We’re now starting to see the mission-critical voice aspect, with user organisations wanting to use FirstNet in its entirety. That could be on a hybrid LTE/LMR device or a voice-only LTE device. Public safety in the US doesn’t seem to want to invest in purely voice-only land mobile anymore.
At the same time, IoT is coming into full force, with bodyworn video being one of the first key solutions being leveraged. I know this has been spoken about a lot, but the future really is video, video and video.
That being the case, we have to make sure that we continue to implement the technology that affords public safety the right quality of service for those particular solutions. That also includes things like closed-circuit surveillance, gun-shot detectors and so on.
You mentioned the increasing popularity of broadband-enabled MCPTT among US users. Where does that leave P25?
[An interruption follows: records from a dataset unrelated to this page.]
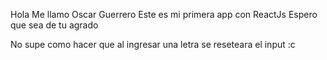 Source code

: Hola 
Me llamo Oscar Guerrero
Este es mi primera app con ReactJs
Espero que sea de tu agrado

No supe como hacer que al ingresar una letra se reseteara el input :c
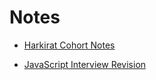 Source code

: # Notes
- [Harkirat Cohort Notes](https://quickest-juniper-f9c.notion.site/Cohort-2-0-FullStack-Open-Source-6b6c2a9f1282499aba4782b88bf7e204)

- [JavaScript Interview Revision](https://nigamsharma.hashnode.dev/javascriptmd)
Customers are essentially asking whether there’s an option to use FirstNet for MCPTT, and right now we’re seeing them maintain both our network and P25. We offer multiple interoperable solutions.
Most of those are hardware-based, but some are based in the cloud. We’re in the process of launching an interworking function that will provide another option for an IP, cloud-based solution. Most of our current conversations are around that. We see what’s happening now as the natural process of the network. First-responders have become comfortable with the performance and coverage on FirstNet, and the number of MCPTT users now is growing steadily.
Other US mobile network operators now offer services to the public safety market. To what degree has the evolution of FirstNet been driven by competition in that sense?
When it comes to innovation and the evolution of the network, I always say that we’re competing against ourselves just to get better.
In terms of the US market, I think it would be fair to say that FirstNet has driven it to be more conscious of the needs of public safety. That’s a very good thing.
However, the difference between commercial carriers and FirstNet are things like the dedicated spectrum and core. If it were me – if I was a user – I would be using FirstNet.
Do the users see it like that, from what you can gather? There are many factors involved in procurement decisions, after all…
Public safety – or indeed, any user – buys on a variety of factors, including coverage, price and speed. That’s what you look for.
Beyond that, public safety has a rich history of trusting its own communications infrastructure. Until now, they could not scale to a nationwide system built just for them, but FirstNet gives them that option, along with all of the other decision factors. America’s public safety network is a reality and they are adopting in huge numbers.
Feedback from first-responders continues to go back into our network process, and we go forward from there. For instance, we already have a non-standalone 5G solution for public safety.
Public safety users already have access to AT&T’s 5G spectrum. And when that’s at capacity, they’ll fall back onto Band 14 LTE, with priority and pre-emption.